Ashmunella todseni
- Conservation status: Critically Imperiled (NatureServe)

Scientific classification
- Kingdom: Animalia
- Phylum: Mollusca
- Class: Gastropoda
- Order: Stylommatophora
- Family: Polygyridae
- Genus: Ashmunella
- Species: A. todseni
- Binomial name: Ashmunella todseni Metcalf & Smartt 1977

= Ashmunella todseni =

- Authority: Metcalf & Smartt 1977
- Conservation status: G1

Species of gastropod

Ashmunella todseni is a species of air-breathing land snail, a terrestrial pulmonate gastropod mollusk in the family Polygyridae.

==Type specimens==
===Holotype===
The holotype was collected on May 24, 1975 from talus accumulation of igneous rock on the east side of the east branch of Maple Canyon.
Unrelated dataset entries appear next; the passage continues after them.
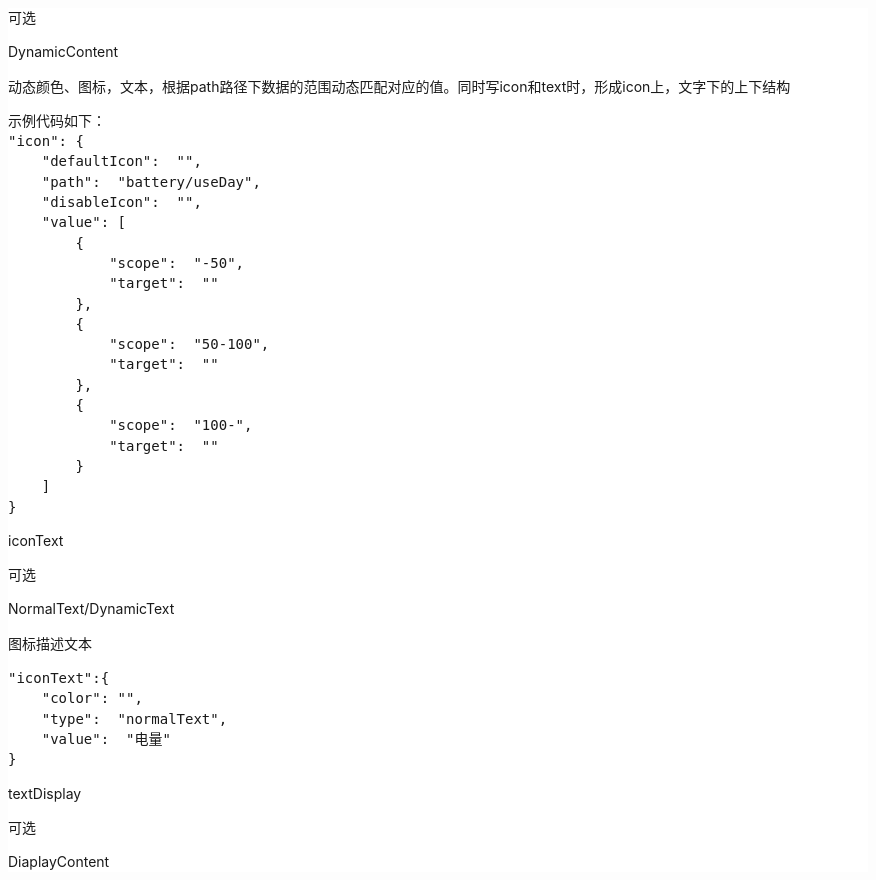 <td class="cellrowborder" valign="top" width="7.920000000000001%" headers="mcps1.1.6.1.2 "><p id="p11785221575"><a name="p11785221575"></a><a name="p11785221575"></a>可选</p>
</td>
<td class="cellrowborder" valign="top" width="9.94%" headers="mcps1.1.6.1.3 "><p id="p1617816228718"><a name="p1617816228718"></a><a name="p1617816228718"></a>DynamicContent</p>
</td>
<td class="cellrowborder" valign="top" width="29.95%" headers="mcps1.1.6.1.4 "><p id="p13178102213716"><a name="p13178102213716"></a><a name="p13178102213716"></a>动态颜色、图标，文本，根据path路径下数据的范围动态匹配对应的值。同时写icon和text时，形成icon上，文字下的上下结构</p>
</td>
<td class="cellrowborder" valign="top" width="42.699999999999996%" headers="mcps1.1.6.1.5 "><pre class="screen" id="screen9696135614515"><a name="screen9696135614515"></a><a name="screen9696135614515"></a>示例代码如下：
"icon": {
    "defaultIcon":  "",
    "path":  "battery/useDay",
    "disableIcon":  "",
    "value": [
        {
            "scope":  "-50",
            "target":  ""
        },
        {
            "scope":  "50-100",
            "target":  ""
        },
        {
            "scope":  "100-",
            "target":  ""
        }
    ]
}</pre>
</td>
</tr>
<tr id="row31781622274"><td class="cellrowborder" valign="top" width="9.49%" headers="mcps1.1.6.1.1 "><p id="p1517816221278"><a name="p1517816221278"></a><a name="p1517816221278"></a>iconText</p>
</td>
<td class="cellrowborder" valign="top" width="7.920000000000001%" headers="mcps1.1.6.1.2 "><p id="p141783223717"><a name="p141783223717"></a><a name="p141783223717"></a>可选</p>
</td>
<td class="cellrowborder" valign="top" width="9.94%" headers="mcps1.1.6.1.3 "><p id="p171781622975"><a name="p171781622975"></a><a name="p171781622975"></a>NormalText/DynamicText</p>
</td>
<td class="cellrowborder" valign="top" width="29.95%" headers="mcps1.1.6.1.4 "><p id="p11782221971"><a name="p11782221971"></a><a name="p11782221971"></a>图标描述文本</p>
</td>
<td class="cellrowborder" valign="top" width="42.699999999999996%" headers="mcps1.1.6.1.5 "><pre class="screen" id="screen45901443526"><a name="screen45901443526"></a><a name="screen45901443526"></a>"iconText":{
    "color": "",
    "type":  "normalText",
    "value":  "电量"
}</pre>
</td>
</tr>
<tr id="row1178112212715"><td class="cellrowborder" valign="top" width="9.49%" headers="mcps1.1.6.1.1 "><p id="p181788221478"><a name="p181788221478"></a><a name="p181788221478"></a>textDisplay</p>
</td>
<td class="cellrowborder" valign="top" width="7.920000000000001%" headers="mcps1.1.6.1.2 "><p id="p817832218710"><a name="p817832218710"></a><a name="p817832218710"></a>可选</p>
</td>
<td class="cellrowborder" valign="top" width="9.94%" headers="mcps1.1.6.1.3 "><p id="p917882219713"><a name="p917882219713"></a><a name="p917882219713"></a>DiaplayContent</p>
</td>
It is deposited at the Academy of Natural Sciences of Drexel University ANSP 340726.

===Paratypes===
Paratypes are deposited at

- Academy of Natural Sciences of Drexel University ANSP 340727
- DelMNH 106683
- UA 6217
- DMNH 4534
- National Museum of Natural History USNM 758528
- University of Texas at El Paso Biodiversity Collections UTEP:ES:4476, UTEP:ES:4744 and UTEP:ES:4746

==Distribution==
The species has only been collected from Maple and Texas canyons in the northeastern part of the Organ Mountains.

==Etymology==
The species is named in honor of Dr. Thomas K. Todsen.